Na base esteve esta declaração de Paulo Ralha (1h16):

"Há empresas, pessoas individuais, que têm rendimentos e não querem que esses rendimentos apareçam nas suas contas pessoais. E então utilizam os esquemas offshore, para fazer o dinheiro passar por uma série de filtros, ir parar ao destinatário final, sem praticamente pagar imposto nenhum. É disto que se trata. (...) Podemos ficar aqui o dia todo a falar sobre este tipo de esquemas, mas penso que há pessoas muito mais capacitadas do que eu, sendo que nós conhecemos meia dúzia de esquemas destes. Há empresas, de fiscalidade, especializadas nisto. Creio que o ex-SEAF participou activamente na construção de determinados tipos de esquemas deste tipo. E nem todos esquemas são ilegais..."
Face a isto, disse a deputada (1h18):

"Eu gostava de dizer que isto é o Parlamento de Portugal.
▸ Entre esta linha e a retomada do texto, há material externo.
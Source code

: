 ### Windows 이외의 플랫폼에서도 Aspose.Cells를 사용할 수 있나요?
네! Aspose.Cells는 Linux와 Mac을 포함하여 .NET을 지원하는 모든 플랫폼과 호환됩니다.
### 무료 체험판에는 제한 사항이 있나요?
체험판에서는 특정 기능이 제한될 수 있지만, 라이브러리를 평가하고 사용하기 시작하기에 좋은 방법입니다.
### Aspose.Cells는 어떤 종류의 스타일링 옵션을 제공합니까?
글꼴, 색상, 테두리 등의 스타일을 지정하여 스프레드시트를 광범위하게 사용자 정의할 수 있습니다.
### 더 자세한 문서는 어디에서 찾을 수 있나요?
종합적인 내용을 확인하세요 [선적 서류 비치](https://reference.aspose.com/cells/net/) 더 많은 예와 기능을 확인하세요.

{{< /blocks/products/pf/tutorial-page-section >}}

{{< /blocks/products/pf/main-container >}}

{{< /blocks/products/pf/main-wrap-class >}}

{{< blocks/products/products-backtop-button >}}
E o senhor presidente do Sindicato dos Impostos não estava a lembrar: estava a difamar. Esquemas é uma palavra que, obviamente, leva-nos para ilegalidades. Uma coisa será consultoria jurídica, será engenharia fiscal. Outra coisa são pessoas que montam esquemas. E outra coisa muito diferente é dizer que a Zona Franca da Madeira e que toda a Madeira é um sítio de esquemas. Obviamente isso é difamatório, quer em relação à Madeira, quer em relação ao ex-Secretário de Estado. (...) Em relação a uma pessoa que não está presente, (...) vir para aqui dizer que ele é uma pessoa que faz esquemas? O senhor não acha que isso é difamatório? Se eu dissesse que o senhor passa a vida a fazer esquemas [e levanta o braço], o senhor não se sentia difamado? É que eu sentia! E quem se sente não é filho de boa gente!"
O engano final da deputada não passou despercebido à presidente da sessão que tentou emendar a expressão, mas gerou ainda mais confusão. Mas a verdade é que a confusão gerada por Cecília Meireles pareceu intimidar os restantes deputados que tiveram o cuidado de não usar mais a palavra "esquema".
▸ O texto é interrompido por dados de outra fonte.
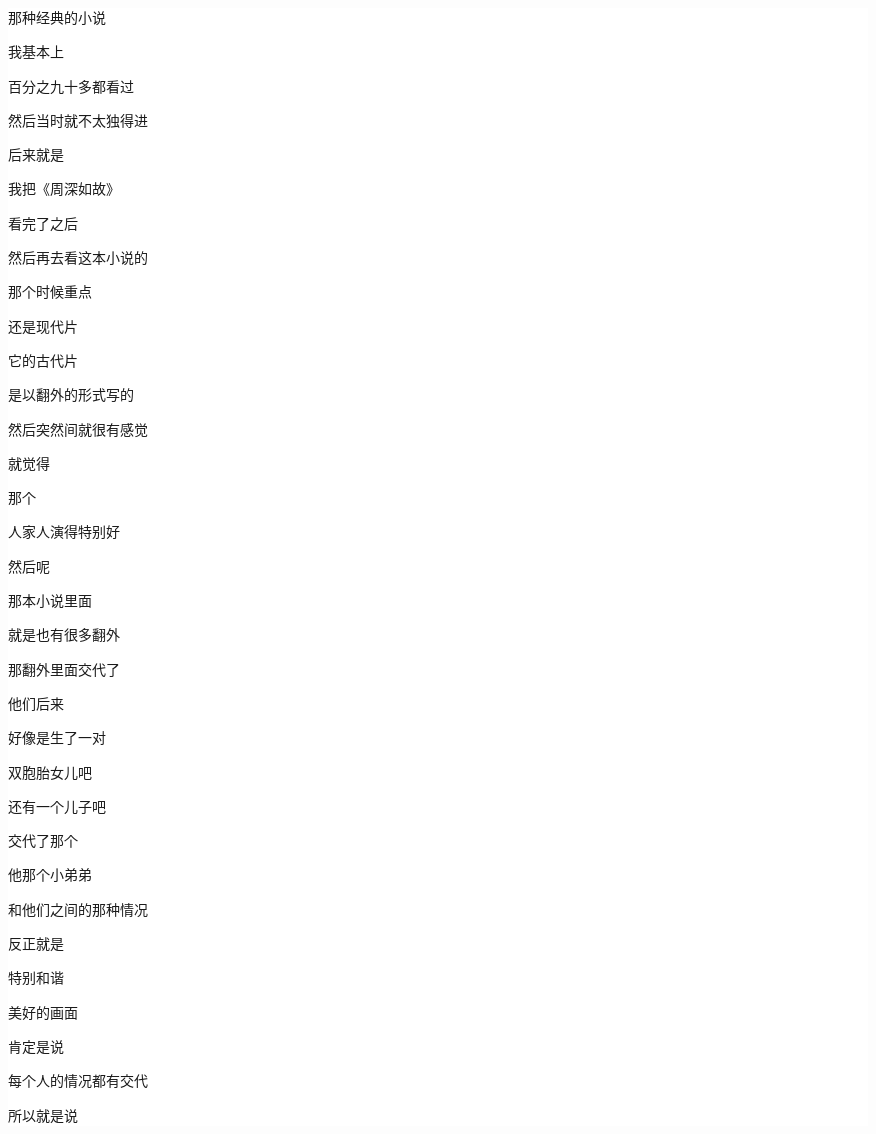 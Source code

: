 那种经典的小说

我基本上

百分之九十多都看过

然后当时就不太独得进

后来就是

我把《周深如故》

看完了之后

然后再去看这本小说的

那个时候重点

还是现代片

它的古代片

是以翻外的形式写的

然后突然间就很有感觉

就觉得

那个

人家人演得特别好

然后呢

那本小说里面

就是也有很多翻外

那翻外里面交代了

他们后来

好像是生了一对

双胞胎女儿吧

还有一个儿子吧

交代了那个

他那个小弟弟

和他们之间的那种情况

反正就是

特别和谐

美好的画面

肯定是说

每个人的情况都有交代

所以就是说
Até Mariana Mortágua disse sorrindo:

"Parece que já não se pode usar a palavra... é que me dava imenso jeito..."

Já a minha confusão é que seja sempre o CDS a suscitar esta defesa encarniçada contra o uso - não dos esquemas- mas da palavra esquemas.
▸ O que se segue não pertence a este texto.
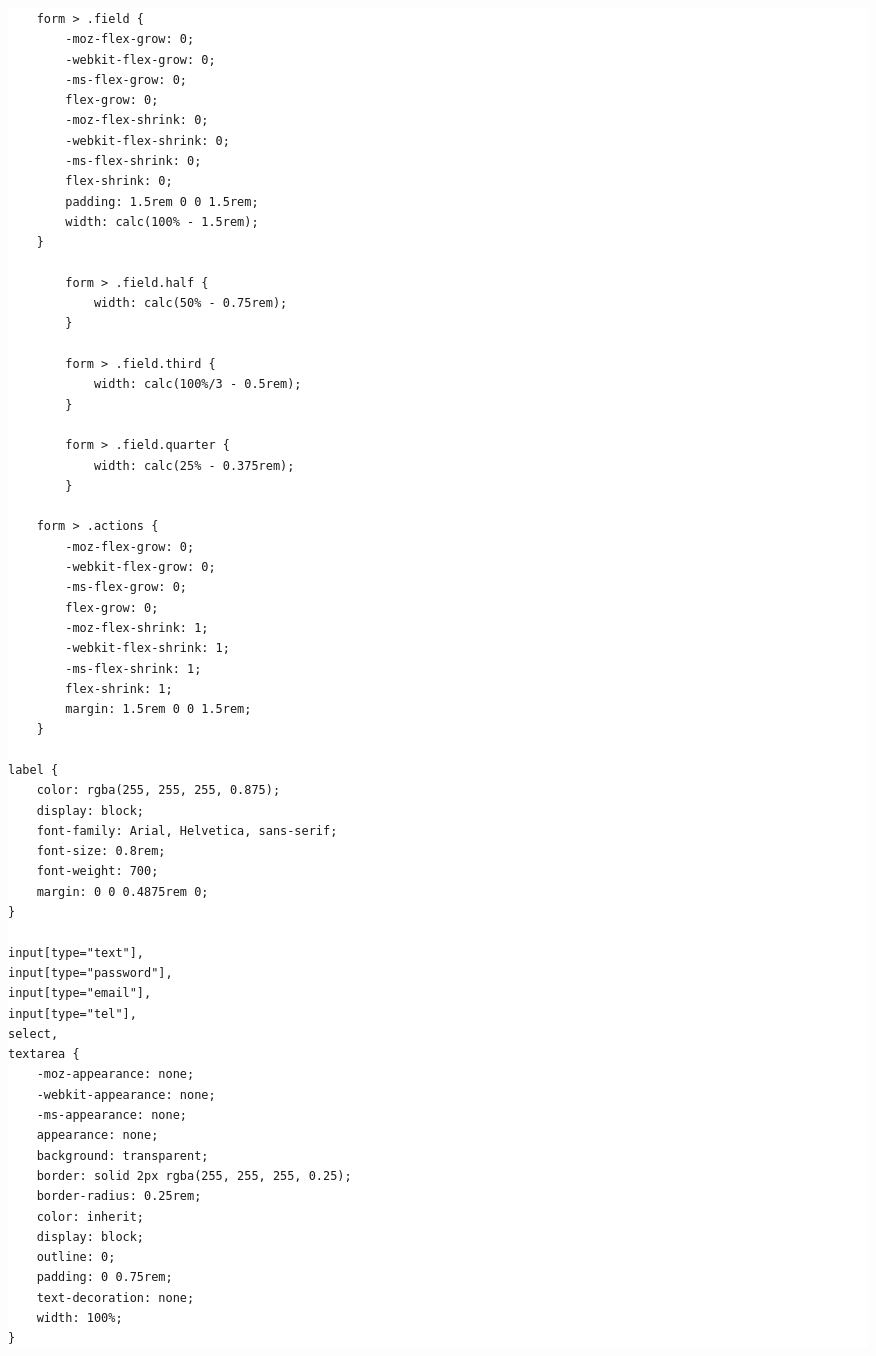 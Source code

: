 		form > .field {
			-moz-flex-grow: 0;
			-webkit-flex-grow: 0;
			-ms-flex-grow: 0;
			flex-grow: 0;
			-moz-flex-shrink: 0;
			-webkit-flex-shrink: 0;
			-ms-flex-shrink: 0;
			flex-shrink: 0;
			padding: 1.5rem 0 0 1.5rem;
			width: calc(100% - 1.5rem);
		}

			form > .field.half {
				width: calc(50% - 0.75rem);
			}

			form > .field.third {
				width: calc(100%/3 - 0.5rem);
			}

			form > .field.quarter {
				width: calc(25% - 0.375rem);
			}

		form > .actions {
			-moz-flex-grow: 0;
			-webkit-flex-grow: 0;
			-ms-flex-grow: 0;
			flex-grow: 0;
			-moz-flex-shrink: 1;
			-webkit-flex-shrink: 1;
			-ms-flex-shrink: 1;
			flex-shrink: 1;
			margin: 1.5rem 0 0 1.5rem;
		}

	label {
		color: rgba(255, 255, 255, 0.875);
		display: block;
		font-family: Arial, Helvetica, sans-serif;
		font-size: 0.8rem;
		font-weight: 700;
		margin: 0 0 0.4875rem 0;
	}

	input[type="text"],
	input[type="password"],
	input[type="email"],
	input[type="tel"],
	select,
	textarea {
		-moz-appearance: none;
		-webkit-appearance: none;
		-ms-appearance: none;
		appearance: none;
		background: transparent;
		border: solid 2px rgba(255, 255, 255, 0.25);
		border-radius: 0.25rem;
		color: inherit;
		display: block;
		outline: 0;
		padding: 0 0.75rem;
		text-decoration: none;
		width: 100%;
	}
Pois este post é para reiterar o DEVER de usar livremente a palavra "esquema". Primeiro, porque se trata de uma palavra commumente usada na literatura fiscal e depois porque, mesmo que seja apenas para retratar operações que visem um fim socialmente fraudulento, os esquemas que se pretende designar cabem nos dois sentidos da palavra. Aqui fica a prova dessas duas realidades:

1) A legislação publicada - decreto-lei 29/2008 - que obriga os agentes económicos a comunicar ao Fisco os "esquemas fiscais", usa a palavra 13 vezes! E até parece que, nem de propósito, a lei tornou-se inaplicada...  É sempre assim: quando se fala de "esquemas", parece haver sempre um esquema que a dificulta a intenção inicial;

2) Nem a Lei Geral Tributária, no seu artigo 38º, ao consagrar a nulidade de negócios levados a cabo por "meios artificiosos ou fraudulentos", menciona a palavra "esquemas", pressupondo-se que os meios artificiosos não sejam esquemas; 

3) A OTOC, num documento sobre o planeamento fiscal, menciona na sua pág.52 a expressão "Esquemas fiscais abusivos", o que pressupõe que haja esquemas fiscais não abusivos.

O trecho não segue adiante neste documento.